ざっくりとした月次資金繰り表を、数年先まで作るイメージです。誰かに見せるわけではないので、作りやすい形式で作っていただいて構いません。

まずは、「コロナ借換保証で借り換えた場合」を想定して表を作ってみましょう。そして、追加融資の必要性を探ります。
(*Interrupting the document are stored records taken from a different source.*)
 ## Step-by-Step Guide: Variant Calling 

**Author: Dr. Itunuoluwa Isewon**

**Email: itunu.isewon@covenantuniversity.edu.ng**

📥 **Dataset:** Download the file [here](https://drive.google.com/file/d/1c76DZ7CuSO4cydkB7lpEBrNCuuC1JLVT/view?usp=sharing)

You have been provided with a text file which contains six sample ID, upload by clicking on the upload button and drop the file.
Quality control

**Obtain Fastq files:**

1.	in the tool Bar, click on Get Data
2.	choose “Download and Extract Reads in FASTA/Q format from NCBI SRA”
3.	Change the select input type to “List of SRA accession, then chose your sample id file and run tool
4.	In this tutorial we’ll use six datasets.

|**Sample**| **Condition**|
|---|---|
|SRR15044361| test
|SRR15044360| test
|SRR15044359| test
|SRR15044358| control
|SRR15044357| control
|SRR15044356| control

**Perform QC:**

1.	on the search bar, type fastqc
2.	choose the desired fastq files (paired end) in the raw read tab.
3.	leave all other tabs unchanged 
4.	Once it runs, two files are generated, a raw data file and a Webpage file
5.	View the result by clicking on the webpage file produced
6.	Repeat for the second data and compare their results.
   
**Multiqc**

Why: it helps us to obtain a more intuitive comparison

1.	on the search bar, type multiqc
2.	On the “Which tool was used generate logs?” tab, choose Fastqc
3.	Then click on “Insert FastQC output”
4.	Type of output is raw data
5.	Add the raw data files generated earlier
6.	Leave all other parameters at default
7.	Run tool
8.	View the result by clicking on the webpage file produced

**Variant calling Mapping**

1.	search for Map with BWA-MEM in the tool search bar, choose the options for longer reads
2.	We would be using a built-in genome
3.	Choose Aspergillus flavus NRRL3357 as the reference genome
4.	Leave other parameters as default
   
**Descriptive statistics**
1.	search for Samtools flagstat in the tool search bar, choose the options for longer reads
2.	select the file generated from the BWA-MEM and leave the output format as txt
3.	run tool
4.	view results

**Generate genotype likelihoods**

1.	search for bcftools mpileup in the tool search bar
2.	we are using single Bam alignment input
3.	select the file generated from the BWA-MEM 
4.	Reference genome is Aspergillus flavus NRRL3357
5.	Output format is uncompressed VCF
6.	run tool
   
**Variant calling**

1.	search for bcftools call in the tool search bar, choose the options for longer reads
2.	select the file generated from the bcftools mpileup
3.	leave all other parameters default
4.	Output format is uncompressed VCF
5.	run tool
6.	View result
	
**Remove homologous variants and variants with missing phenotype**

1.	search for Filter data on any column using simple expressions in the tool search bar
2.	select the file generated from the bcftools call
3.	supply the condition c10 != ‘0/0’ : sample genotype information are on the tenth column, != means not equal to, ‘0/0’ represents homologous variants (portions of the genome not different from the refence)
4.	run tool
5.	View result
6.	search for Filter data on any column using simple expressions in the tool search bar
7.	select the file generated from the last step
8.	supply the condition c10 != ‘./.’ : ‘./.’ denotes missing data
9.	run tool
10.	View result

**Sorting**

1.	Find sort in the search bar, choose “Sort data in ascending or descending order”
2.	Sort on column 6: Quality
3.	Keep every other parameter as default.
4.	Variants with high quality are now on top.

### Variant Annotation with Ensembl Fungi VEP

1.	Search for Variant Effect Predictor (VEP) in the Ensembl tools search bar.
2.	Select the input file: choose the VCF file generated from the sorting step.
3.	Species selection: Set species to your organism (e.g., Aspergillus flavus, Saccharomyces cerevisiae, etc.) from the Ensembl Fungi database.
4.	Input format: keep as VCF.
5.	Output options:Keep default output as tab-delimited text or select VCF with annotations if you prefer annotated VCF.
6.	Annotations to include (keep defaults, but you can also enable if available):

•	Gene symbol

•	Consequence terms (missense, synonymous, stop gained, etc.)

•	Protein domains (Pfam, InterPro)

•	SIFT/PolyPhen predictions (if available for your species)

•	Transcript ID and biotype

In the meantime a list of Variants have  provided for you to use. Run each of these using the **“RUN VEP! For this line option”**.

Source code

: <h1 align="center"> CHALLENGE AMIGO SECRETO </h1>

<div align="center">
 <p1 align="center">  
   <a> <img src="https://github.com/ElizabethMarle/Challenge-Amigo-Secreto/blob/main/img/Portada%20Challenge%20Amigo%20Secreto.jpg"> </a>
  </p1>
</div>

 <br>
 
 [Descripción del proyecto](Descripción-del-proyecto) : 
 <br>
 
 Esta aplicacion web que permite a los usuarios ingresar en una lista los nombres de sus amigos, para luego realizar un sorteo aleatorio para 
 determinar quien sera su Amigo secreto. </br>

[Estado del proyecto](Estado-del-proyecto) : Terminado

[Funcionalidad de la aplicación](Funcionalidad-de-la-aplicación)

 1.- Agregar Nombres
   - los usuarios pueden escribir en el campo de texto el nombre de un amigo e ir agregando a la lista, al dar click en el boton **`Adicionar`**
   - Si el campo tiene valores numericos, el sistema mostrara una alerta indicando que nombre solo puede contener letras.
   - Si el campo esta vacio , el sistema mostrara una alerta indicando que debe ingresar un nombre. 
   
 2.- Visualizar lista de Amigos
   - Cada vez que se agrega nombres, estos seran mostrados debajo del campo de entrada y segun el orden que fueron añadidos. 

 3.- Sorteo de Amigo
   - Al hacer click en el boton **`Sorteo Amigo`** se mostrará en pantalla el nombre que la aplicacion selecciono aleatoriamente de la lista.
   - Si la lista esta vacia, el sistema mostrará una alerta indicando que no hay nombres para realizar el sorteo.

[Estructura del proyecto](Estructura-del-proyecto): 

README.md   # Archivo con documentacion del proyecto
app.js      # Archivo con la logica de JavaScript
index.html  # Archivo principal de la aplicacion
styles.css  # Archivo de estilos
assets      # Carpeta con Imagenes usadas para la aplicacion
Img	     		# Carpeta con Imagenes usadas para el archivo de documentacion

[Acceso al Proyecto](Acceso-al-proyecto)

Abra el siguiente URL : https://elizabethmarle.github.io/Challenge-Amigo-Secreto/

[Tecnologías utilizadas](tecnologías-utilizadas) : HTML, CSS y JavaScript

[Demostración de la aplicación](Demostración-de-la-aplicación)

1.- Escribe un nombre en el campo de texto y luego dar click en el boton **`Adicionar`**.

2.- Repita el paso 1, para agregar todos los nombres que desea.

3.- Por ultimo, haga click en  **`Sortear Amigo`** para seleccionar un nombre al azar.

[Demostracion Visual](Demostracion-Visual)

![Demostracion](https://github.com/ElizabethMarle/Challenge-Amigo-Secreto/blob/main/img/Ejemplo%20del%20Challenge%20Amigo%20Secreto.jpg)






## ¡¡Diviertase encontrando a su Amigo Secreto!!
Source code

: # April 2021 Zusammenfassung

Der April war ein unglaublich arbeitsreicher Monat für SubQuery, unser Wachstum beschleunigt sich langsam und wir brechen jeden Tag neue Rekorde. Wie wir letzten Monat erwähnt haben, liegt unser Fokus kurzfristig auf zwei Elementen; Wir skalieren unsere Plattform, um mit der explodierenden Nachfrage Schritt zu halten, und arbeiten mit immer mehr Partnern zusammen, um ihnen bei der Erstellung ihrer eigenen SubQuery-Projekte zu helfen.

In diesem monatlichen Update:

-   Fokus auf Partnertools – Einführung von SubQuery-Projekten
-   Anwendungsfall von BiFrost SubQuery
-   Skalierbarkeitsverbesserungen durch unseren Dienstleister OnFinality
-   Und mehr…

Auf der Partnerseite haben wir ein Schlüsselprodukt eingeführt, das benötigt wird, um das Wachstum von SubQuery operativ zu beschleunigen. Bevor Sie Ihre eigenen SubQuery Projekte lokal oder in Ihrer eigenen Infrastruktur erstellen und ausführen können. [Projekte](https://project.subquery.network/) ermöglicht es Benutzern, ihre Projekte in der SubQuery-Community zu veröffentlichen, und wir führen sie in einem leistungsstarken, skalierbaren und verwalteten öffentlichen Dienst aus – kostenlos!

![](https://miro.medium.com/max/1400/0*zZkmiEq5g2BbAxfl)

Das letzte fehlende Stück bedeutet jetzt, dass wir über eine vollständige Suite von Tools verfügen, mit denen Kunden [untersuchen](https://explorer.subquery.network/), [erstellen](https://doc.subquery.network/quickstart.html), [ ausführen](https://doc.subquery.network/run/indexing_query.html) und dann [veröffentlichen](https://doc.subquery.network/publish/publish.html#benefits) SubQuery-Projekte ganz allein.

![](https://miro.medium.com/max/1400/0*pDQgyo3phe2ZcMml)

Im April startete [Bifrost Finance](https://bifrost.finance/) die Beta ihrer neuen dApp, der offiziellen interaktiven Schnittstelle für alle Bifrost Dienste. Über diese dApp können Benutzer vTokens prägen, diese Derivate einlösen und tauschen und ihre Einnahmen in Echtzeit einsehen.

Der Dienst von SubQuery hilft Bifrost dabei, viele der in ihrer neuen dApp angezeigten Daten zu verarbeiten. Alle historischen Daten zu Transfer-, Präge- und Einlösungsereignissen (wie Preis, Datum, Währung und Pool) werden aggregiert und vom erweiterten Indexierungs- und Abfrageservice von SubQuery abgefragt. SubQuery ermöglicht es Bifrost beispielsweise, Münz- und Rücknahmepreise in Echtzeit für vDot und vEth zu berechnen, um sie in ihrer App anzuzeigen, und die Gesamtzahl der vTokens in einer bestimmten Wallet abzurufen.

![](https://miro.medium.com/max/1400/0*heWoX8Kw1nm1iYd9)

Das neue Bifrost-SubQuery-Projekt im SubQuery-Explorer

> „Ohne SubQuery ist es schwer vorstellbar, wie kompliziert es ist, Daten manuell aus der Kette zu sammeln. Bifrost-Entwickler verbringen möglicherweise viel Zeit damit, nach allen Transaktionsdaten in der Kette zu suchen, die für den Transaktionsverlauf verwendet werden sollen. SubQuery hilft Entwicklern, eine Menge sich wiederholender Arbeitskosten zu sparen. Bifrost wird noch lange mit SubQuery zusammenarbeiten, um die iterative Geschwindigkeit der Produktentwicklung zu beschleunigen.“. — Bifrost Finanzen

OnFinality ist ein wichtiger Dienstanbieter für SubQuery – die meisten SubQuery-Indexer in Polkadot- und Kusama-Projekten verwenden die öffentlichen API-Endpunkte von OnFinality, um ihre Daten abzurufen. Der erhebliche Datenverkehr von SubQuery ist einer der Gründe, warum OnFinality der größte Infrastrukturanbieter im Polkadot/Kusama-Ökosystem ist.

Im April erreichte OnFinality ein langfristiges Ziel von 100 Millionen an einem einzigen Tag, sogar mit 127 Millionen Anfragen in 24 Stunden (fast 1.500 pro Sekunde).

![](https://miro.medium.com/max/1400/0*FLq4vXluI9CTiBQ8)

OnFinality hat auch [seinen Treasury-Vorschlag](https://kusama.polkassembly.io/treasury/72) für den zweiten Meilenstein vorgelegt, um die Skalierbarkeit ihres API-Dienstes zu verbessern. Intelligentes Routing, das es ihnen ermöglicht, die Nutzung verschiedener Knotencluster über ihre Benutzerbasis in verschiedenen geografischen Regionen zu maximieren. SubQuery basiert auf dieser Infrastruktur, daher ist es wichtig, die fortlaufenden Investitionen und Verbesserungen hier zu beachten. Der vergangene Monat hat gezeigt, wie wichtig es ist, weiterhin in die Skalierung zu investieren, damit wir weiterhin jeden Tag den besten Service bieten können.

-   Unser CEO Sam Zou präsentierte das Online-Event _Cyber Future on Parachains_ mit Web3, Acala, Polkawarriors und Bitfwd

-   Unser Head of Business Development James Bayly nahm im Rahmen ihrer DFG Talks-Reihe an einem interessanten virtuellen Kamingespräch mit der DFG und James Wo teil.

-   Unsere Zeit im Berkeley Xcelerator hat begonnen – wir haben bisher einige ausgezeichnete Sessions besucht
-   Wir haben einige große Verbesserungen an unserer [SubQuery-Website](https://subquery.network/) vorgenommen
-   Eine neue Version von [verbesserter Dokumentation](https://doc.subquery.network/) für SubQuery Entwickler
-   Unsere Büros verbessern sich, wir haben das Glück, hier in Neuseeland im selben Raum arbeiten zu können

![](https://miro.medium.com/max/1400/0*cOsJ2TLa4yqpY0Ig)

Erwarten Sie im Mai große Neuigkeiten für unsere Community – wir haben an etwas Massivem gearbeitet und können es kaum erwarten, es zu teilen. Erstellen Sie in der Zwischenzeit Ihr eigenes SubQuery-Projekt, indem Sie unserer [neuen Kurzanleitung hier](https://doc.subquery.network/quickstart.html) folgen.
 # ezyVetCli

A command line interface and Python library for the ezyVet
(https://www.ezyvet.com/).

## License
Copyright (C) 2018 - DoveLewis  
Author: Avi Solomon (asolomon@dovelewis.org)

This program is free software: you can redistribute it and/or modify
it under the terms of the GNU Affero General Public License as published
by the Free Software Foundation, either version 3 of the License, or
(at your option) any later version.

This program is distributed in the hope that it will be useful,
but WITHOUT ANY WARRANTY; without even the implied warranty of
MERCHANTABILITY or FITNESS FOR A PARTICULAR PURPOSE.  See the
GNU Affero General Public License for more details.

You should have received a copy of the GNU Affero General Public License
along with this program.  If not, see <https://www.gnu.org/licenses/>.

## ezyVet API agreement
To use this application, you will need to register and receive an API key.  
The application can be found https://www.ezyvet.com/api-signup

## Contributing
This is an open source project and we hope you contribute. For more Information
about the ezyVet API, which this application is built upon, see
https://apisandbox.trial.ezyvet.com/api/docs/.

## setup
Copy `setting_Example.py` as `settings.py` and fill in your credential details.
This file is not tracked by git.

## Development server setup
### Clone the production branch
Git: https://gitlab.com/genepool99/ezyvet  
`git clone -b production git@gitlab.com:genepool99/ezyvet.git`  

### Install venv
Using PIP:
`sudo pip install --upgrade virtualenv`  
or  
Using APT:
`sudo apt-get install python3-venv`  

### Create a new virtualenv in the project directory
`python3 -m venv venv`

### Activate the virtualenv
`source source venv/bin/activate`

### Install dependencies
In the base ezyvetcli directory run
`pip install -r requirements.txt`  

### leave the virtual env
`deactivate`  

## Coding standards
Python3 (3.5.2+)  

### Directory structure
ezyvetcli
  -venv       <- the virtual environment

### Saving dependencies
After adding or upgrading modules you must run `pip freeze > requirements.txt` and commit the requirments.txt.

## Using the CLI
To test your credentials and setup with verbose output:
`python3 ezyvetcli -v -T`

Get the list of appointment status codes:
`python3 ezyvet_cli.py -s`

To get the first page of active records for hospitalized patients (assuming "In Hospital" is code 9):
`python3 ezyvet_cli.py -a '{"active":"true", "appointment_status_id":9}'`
- 時期:追加融資が必要になるとしたら、いつごろのことか?
- 金額:いくらの追加融資が必要か?
- 借入可能額:そのとき、どれだけの借入余力があるか
- 保証枠:そのとき、どれだけの保証枠が使えるか
について、推測を立ててみてください。
そうしたら、今、「別々枠」を手放してもいいか、または別の道を探るべきかは判断が付きますよね。
別の道を探る場合
別の道を探る場合も、企業によって取るべき方策は様々です。いくつか例を挙げておきます。
- 将来的に一般枠を空けるため、
- 今は(借り換えではなく)セーフティネット保証や日本政策金融公庫からの追加融資を受ける
- 今は自力での資金繰り改善を目指す
- (リスケにかかる保証料や資金繰り計画を踏まえて、慎重な判断が必要ですが)計画的にリスケに踏み切り、追加融資が必要な時期に間に合うようにリスケ解消をめざす
など・・・。
あなたの会社にとってよりベターな道を探してください。
大切なのはシミュレーションです。頭で考えるとごちゃごちゃする場合は、紙とペンを使って書き出してみるといいですよ。
まとめ:資金調達戦略で大切なこと
資金調達の戦略を立てるうえで大切なのは、「現状把握」と「将来の見通し」です。
<現状把握>
- 自分の会社がどんな保証制度を利用しているか
- 自社の借入れ余力はどれくらいあるか
<将来の計画>
- 投資計画や利益計画、預金残高の見通しはどうか
- 将来のいつごろに、いくらの資金が必要になるか
これらの情報を並べて検討すれば、いま何をすべきかはおのずと導かれます。自分(たち)で考えて思いつかなかったとしても、これらの情報を持って銀行や税理士・中小企業診断士などに相談すればよいのです。きっといいアドバイスがもらえます。
現状把握と、
将来の見通し、
そしていま、何をすべきか。
これらを明らかにすることは、経営全般で必要なことです。現状とあるべき姿を把握し、そのギャップを埋めていくから経営は良くなっていきます。
まずは、資金調達戦略を立てるところからはじめてみませんか。
いい落とし所がみつかりますよう、応援しています。